╭─ INFORMATION SUPPLIED

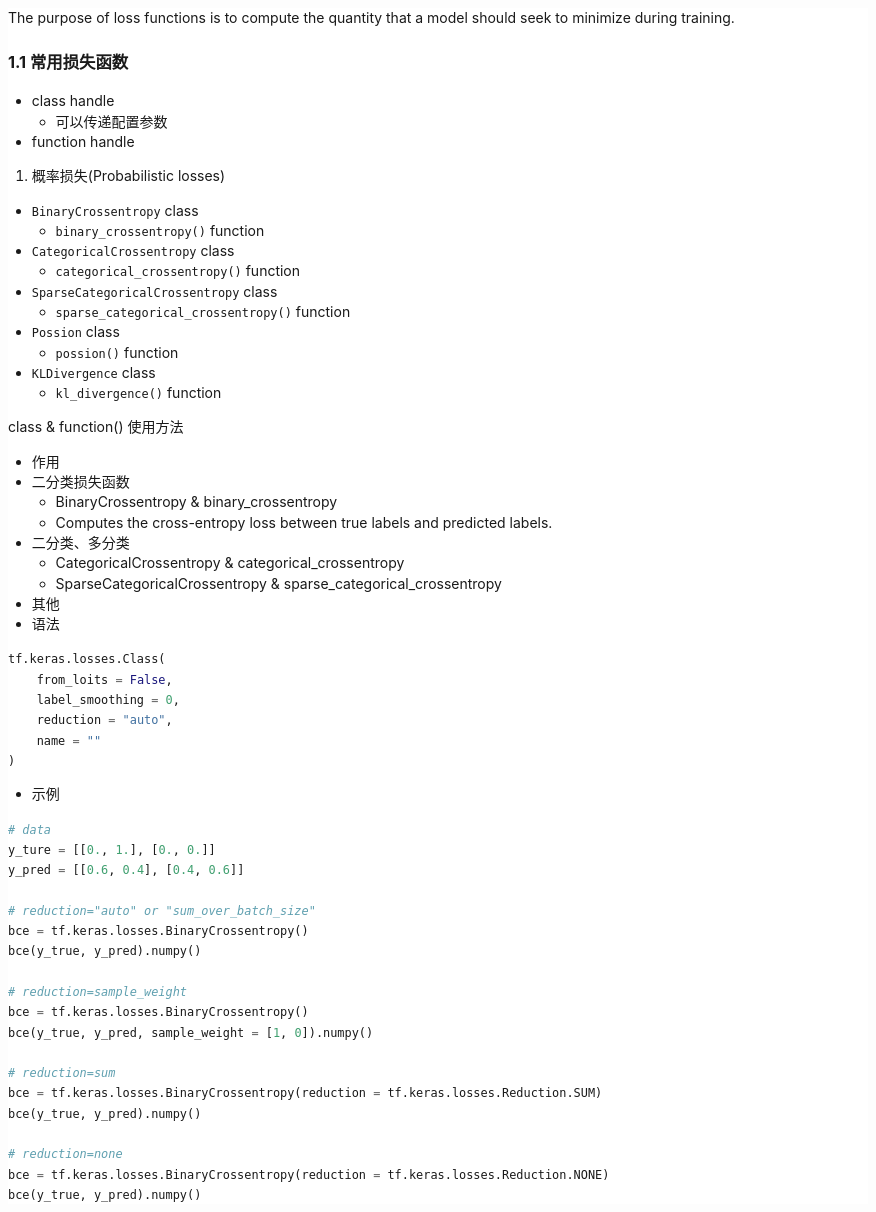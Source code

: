 

The purpose of loss functions is to compute the quantity that a model 
should seek to minimize during training.

### 1.1 常用损失函数

- class handle
    - 可以传递配置参数
- function handle

1. 概率损失(Probabilistic losses)

- `BinaryCrossentropy` class
    - `binary_crossentropy()` function
- `CategoricalCrossentropy` class
    - `categorical_crossentropy()` function
- `SparseCategoricalCrossentropy` class
    - `sparse_categorical_crossentropy()` function
- `Possion` class
    - `possion()` function
- `KLDivergence` class
    - `kl_divergence()` function

class & function() 使用方法

- 作用
- 二分类损失函数
    - BinaryCrossentropy & binary_crossentropy
    - Computes the cross-entropy loss between true labels and predicted labels.
- 二分类、多分类
    - CategoricalCrossentropy & categorical_crossentropy
    - SparseCategoricalCrossentropy & sparse_categorical_crossentropy
- 其他
- 语法

```python
tf.keras.losses.Class(
    from_loits = False, 
    label_smoothing = 0, 
    reduction = "auto", 
    name = ""
)
```

- 示例

```python
# data
y_ture = [[0., 1.], [0., 0.]]
y_pred = [[0.6, 0.4], [0.4, 0.6]]

# reduction="auto" or "sum_over_batch_size"
bce = tf.keras.losses.BinaryCrossentropy()
bce(y_true, y_pred).numpy()

# reduction=sample_weight
bce = tf.keras.losses.BinaryCrossentropy()
bce(y_true, y_pred, sample_weight = [1, 0]).numpy()

# reduction=sum
bce = tf.keras.losses.BinaryCrossentropy(reduction = tf.keras.losses.Reduction.SUM)
bce(y_true, y_pred).numpy()

# reduction=none
bce = tf.keras.losses.BinaryCrossentropy(reduction = tf.keras.losses.Reduction.NONE)
bce(y_true, y_pred).numpy()
```
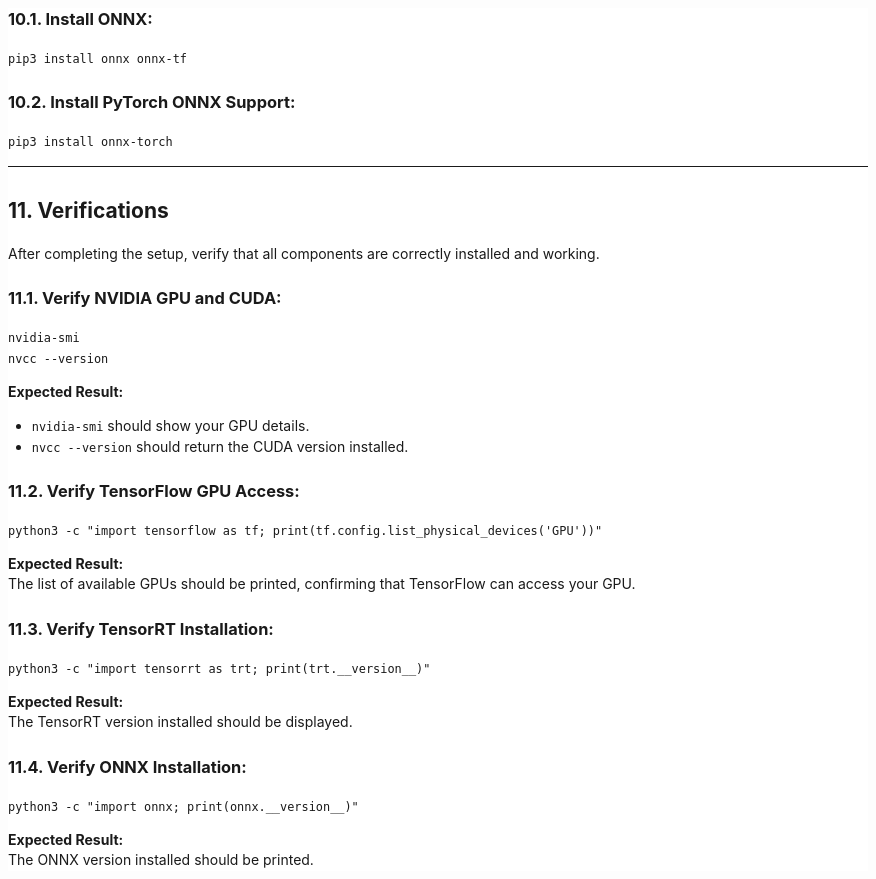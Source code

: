 ### **10.1. Install ONNX:**

``` 
pip3 install onnx onnx-tf
```

### **10.2. Install PyTorch ONNX Support:**

``` 
pip3 install onnx-torch
```

---

## **11. Verifications**
After completing the setup, verify that all components are correctly installed and working.

### **11.1. Verify NVIDIA GPU and CUDA:**

``` 
nvidia-smi
nvcc --version
```

**Expected Result:**  
- `nvidia-smi` should show your GPU details.
- `nvcc --version` should return the CUDA version installed.

### **11.2. Verify TensorFlow GPU Access:**

``` 
python3 -c "import tensorflow as tf; print(tf.config.list_physical_devices('GPU'))"
```

**Expected Result:**  
The list of available GPUs should be printed, confirming that TensorFlow can access your GPU.

### **11.3. Verify TensorRT Installation:**

``` 
python3 -c "import tensorrt as trt; print(trt.__version__)"
```

**Expected Result:**  
The TensorRT version installed should be displayed.

### **11.4. Verify ONNX Installation:**

``` 
python3 -c "import onnx; print(onnx.__version__)"
```

**Expected Result:**  
The ONNX version installed should be printed.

╰─

◆ THE TASK ◆
Report each line in the preceding entries that holds the string "should".

◆ REPLY ◆
should seek to minimize during training.
- `nvidia-smi` should show your GPU details.
- `nvcc --version` should return the CUDA version installed.
The list of available GPUs should be printed, confirming that TensorFlow can access your GPU.
The TensorRT version installed should be displayed.
The ONNX version installed should be printed.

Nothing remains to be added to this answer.